■ The task ■
Retype, please, the listing from its opening line through the line that contains "or, if you want to summarize", both included, without the pictures.

■ Material provided ■
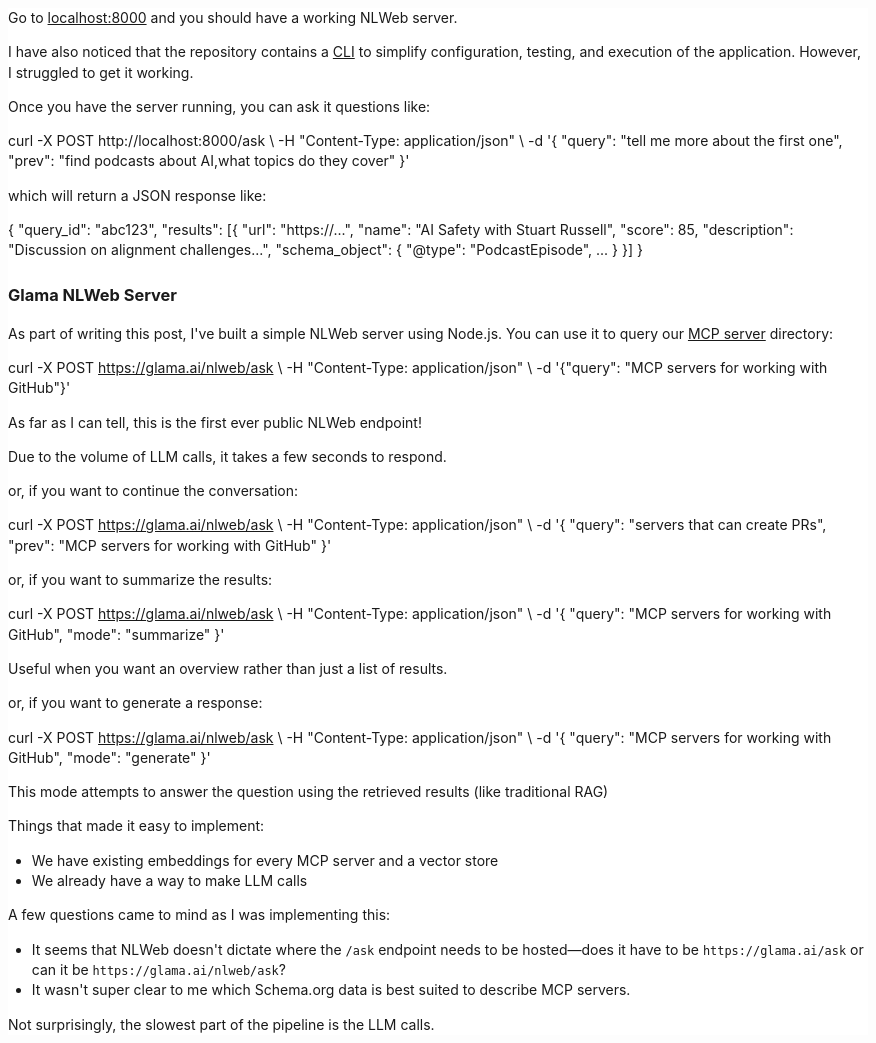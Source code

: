 Go to [localhost:8000](http://localhost:8000/) and you should have a working NLWeb server.

I have also noticed that the repository contains a [CLI](https://github.com/microsoft/NLWeb/blob/main/docs/nlweb-cli.md) to simplify configuration, testing, and execution of the application. However, I struggled to get it working.

Once you have the server running, you can ask it questions like:

curl -X POST http://localhost:8000/ask \ -H "Content-Type: application/json" \ -d '{ "query": "tell me more about the first one", "prev": "find podcasts about AI,what topics do they cover" }'

which will return a JSON response like:

{ "query_id": "abc123", "results": [{ "url": "https://...", "name": "AI Safety with Stuart Russell", "score": 85, "description": "Discussion on alignment challenges...", "schema_object": { "@type": "PodcastEpisode", ... } }] }

### Glama NLWeb Server

As part of writing this post, I've built a simple NLWeb server using Node.js. You can use it to query our [MCP server](https://glama.ai/mcp/servers) directory:

curl -X POST https://glama.ai/nlweb/ask \ -H "Content-Type: application/json" \ -d '{"query": "MCP servers for working with GitHub"}'

As far as I can tell, this is the first ever public NLWeb endpoint!

Due to the volume of LLM calls, it takes a few seconds to respond.

or, if you want to continue the conversation:

curl -X POST https://glama.ai/nlweb/ask \ -H "Content-Type: application/json" \ -d '{ "query": "servers that can create PRs", "prev": "MCP servers for working with GitHub" }'

or, if you want to summarize the results:

curl -X POST https://glama.ai/nlweb/ask \ -H "Content-Type: application/json" \ -d '{ "query": "MCP servers for working with GitHub", "mode": "summarize" }'

Useful when you want an overview rather than just a list of results.

or, if you want to generate a response:

curl -X POST https://glama.ai/nlweb/ask \ -H "Content-Type: application/json" \ -d '{ "query": "MCP servers for working with GitHub", "mode": "generate" }'

This mode attempts to answer the question using the retrieved results (like traditional RAG)

Things that made it easy to implement:

*   We have existing embeddings for every MCP server and a vector store
*   We already have a way to make LLM calls

A few questions came to mind as I was implementing this:

*   It seems that NLWeb doesn't dictate where the `/ask` endpoint needs to be hosted—does it have to be `https://glama.ai/ask` or can it be `https://glama.ai/nlweb/ask`?
*   It wasn't super clear to me which Schema.org data is best suited to describe MCP servers.

Not surprisingly, the slowest part of the pipeline is the LLM calls.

■ Exercise result ■
Source code

: Go to [localhost:8000](http://localhost:8000/) and you should have a working NLWeb server.

I have also noticed that the repository contains a [CLI](https://github.com/microsoft/NLWeb/blob/main/docs/nlweb-cli.md) to simplify configuration, testing, and execution of the application. However, I struggled to get it working.

Once you have the server running, you can ask it questions like:

curl -X POST http://localhost:8000/ask \ -H "Content-Type: application/json" \ -d '{ "query": "tell me more about the first one", "prev": "find podcasts about AI,what topics do they cover" }'

which will return a JSON response like:

{ "query_id": "abc123", "results": [{ "url": "https://...", "name": "AI Safety with Stuart Russell", "score": 85, "description": "Discussion on alignment challenges...", "schema_object": { "@type": "PodcastEpisode", ... } }] }

### Glama NLWeb Server

As part of writing this post, I've built a simple NLWeb server using Node.js. You can use it to query our [MCP server](https://glama.ai/mcp/servers) directory:

curl -X POST https://glama.ai/nlweb/ask \ -H "Content-Type: application/json" \ -d '{"query": "MCP servers for working with GitHub"}'

As far as I can tell, this is the first ever public NLWeb endpoint!

Due to the volume of LLM calls, it takes a few seconds to respond.

or, if you want to continue the conversation:

curl -X POST https://glama.ai/nlweb/ask \ -H "Content-Type: application/json" \ -d '{ "query": "servers that can create PRs", "prev": "MCP servers for working with GitHub" }'

or, if you want to summarize the results:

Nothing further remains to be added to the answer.